(Collected data entries)
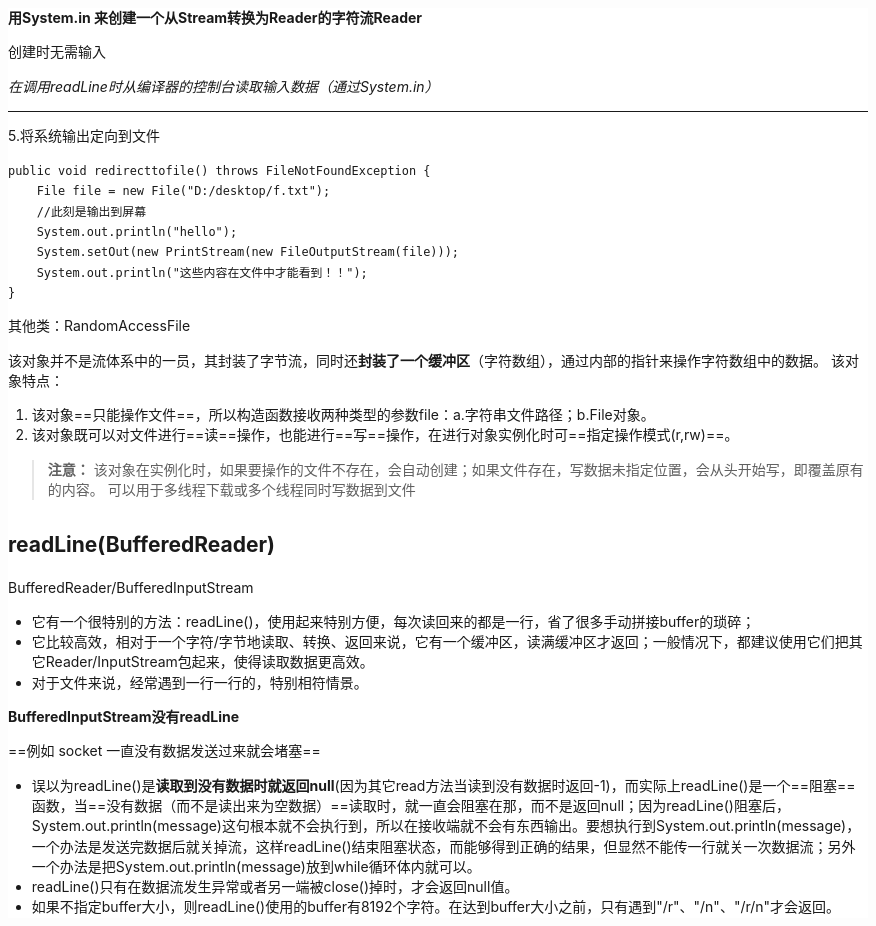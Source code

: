 **用System.in 来创建一个从Stream转换为Reader的字符流Reader**

创建时无需输入

*在调用readLine时从编译器的控制台读取输入数据（通过System.in）*



---

5.将系统输出定向到文件

```
public void redirecttofile() throws FileNotFoundException {
    File file = new File("D:/desktop/f.txt");
    //此刻是输出到屏幕
    System.out.println("hello");
    System.setOut(new PrintStream(new FileOutputStream(file)));
    System.out.println("这些内容在文件中才能看到！！");
}
```







其他类：RandomAccessFile

该对象并不是流体系中的一员，其封装了字节流，同时还**封装了一个缓冲区**（字符数组），通过内部的指针来操作字符数组中的数据。 该对象特点：

1. 该对象==只能操作文件==，所以构造函数接收两种类型的参数file：a.字符串文件路径；b.File对象。
2. 该对象既可以对文件进行==读==操作，也能进行==写==操作，在进行对象实例化时可==指定操作模式(r,rw)==。

> **注意：**
> 该对象在实例化时，如果要操作的文件不存在，会自动创建；如果文件存在，写数据未指定位置，会从头开始写，即覆盖原有的内容。 可以用于多线程下载或多个线程同时写数据到文件









## readLine(BufferedReader)



BufferedReader/BufferedInputStream

* 它有一个很特别的方法：readLine()，使用起来特别方便，每次读回来的都是一行，省了很多手动拼接buffer的琐碎；
* 它比较高效，相对于一个字符/字节地读取、转换、返回来说，它有一个缓冲区，读满缓冲区才返回；一般情况下，都建议使用它们把其它Reader/InputStream包起来，使得读取数据更高效。
* 对于文件来说，经常遇到一行一行的，特别相符情景。



**BufferedInputStream没有readLine**

==例如 socket  一直没有数据发送过来就会堵塞==



* 误以为readLine()是**读取到没有数据时就返回null**(因为其它read方法当读到没有数据时返回-1)，而实际上readLine()是一个==阻塞==函数，当==没有数据（而不是读出来为空数据）==读取时，就一直会阻塞在那，而不是返回null；因为readLine()阻塞后，System.out.println(message)这句根本就不会执行到，所以在接收端就不会有东西输出。要想执行到System.out.println(message)，一个办法是发送完数据后就关掉流，这样readLine()结束阻塞状态，而能够得到正确的结果，但显然不能传一行就关一次数据流；另外一个办法是把System.out.println(message)放到while循环体内就可以。
* readLine()只有在数据流发生异常或者另一端被close()掉时，才会返回null值。
* 如果不指定buffer大小，则readLine()使用的buffer有8192个字符。在达到buffer大小之前，只有遇到"/r"、"/n"、"/r/n"才会返回。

WHAT TO WORK ON. Skipping every picture, reproduce the records word for word.

OUTPUT.
Source code

: **用System.in 来创建一个从Stream转换为Reader的字符流Reader**

创建时无需输入

*在调用readLine时从编译器的控制台读取输入数据（通过System.in）*



---

5.将系统输出定向到文件

```
public void redirecttofile() throws FileNotFoundException {
    File file = new File("D:/desktop/f.txt");
    //此刻是输出到屏幕
    System.out.println("hello");
    System.setOut(new PrintStream(new FileOutputStream(file)));
    System.out.println("这些内容在文件中才能看到！！");
}
```







其他类：RandomAccessFile

该对象并不是流体系中的一员，其封装了字节流，同时还**封装了一个缓冲区**（字符数组），通过内部的指针来操作字符数组中的数据。 该对象特点：

1. 该对象==只能操作文件==，所以构造函数接收两种类型的参数file：a.字符串文件路径；b.File对象。
2. 该对象既可以对文件进行==读==操作，也能进行==写==操作，在进行对象实例化时可==指定操作模式(r,rw)==。

> **注意：**
> 该对象在实例化时，如果要操作的文件不存在，会自动创建；如果文件存在，写数据未指定位置，会从头开始写，即覆盖原有的内容。 可以用于多线程下载或多个线程同时写数据到文件









## readLine(BufferedReader)



BufferedReader/BufferedInputStream

* 它有一个很特别的方法：readLine()，使用起来特别方便，每次读回来的都是一行，省了很多手动拼接buffer的琐碎；
* 它比较高效，相对于一个字符/字节地读取、转换、返回来说，它有一个缓冲区，读满缓冲区才返回；一般情况下，都建议使用它们把其它Reader/InputStream包起来，使得读取数据更高效。
* 对于文件来说，经常遇到一行一行的，特别相符情景。



**BufferedInputStream没有readLine**

==例如 socket  一直没有数据发送过来就会堵塞==



* 误以为readLine()是**读取到没有数据时就返回null**(因为其它read方法当读到没有数据时返回-1)，而实际上readLine()是一个==阻塞==函数，当==没有数据（而不是读出来为空数据）==读取时，就一直会阻塞在那，而不是返回null；因为readLine()阻塞后，System.out.println(message)这句根本就不会执行到，所以在接收端就不会有东西输出。要想执行到System.out.println(message)，一个办法是发送完数据后就关掉流，这样readLine()结束阻塞状态，而能够得到正确的结果，但显然不能传一行就关一次数据流；另外一个办法是把System.out.println(message)放到while循环体内就可以。
* readLine()只有在数据流发生异常或者另一端被close()掉时，才会返回null值。
* 如果不指定buffer大小，则readLine()使用的buffer有8192个字符。在达到buffer大小之前，只有遇到"/r"、"/n"、"/r/n"才会返回。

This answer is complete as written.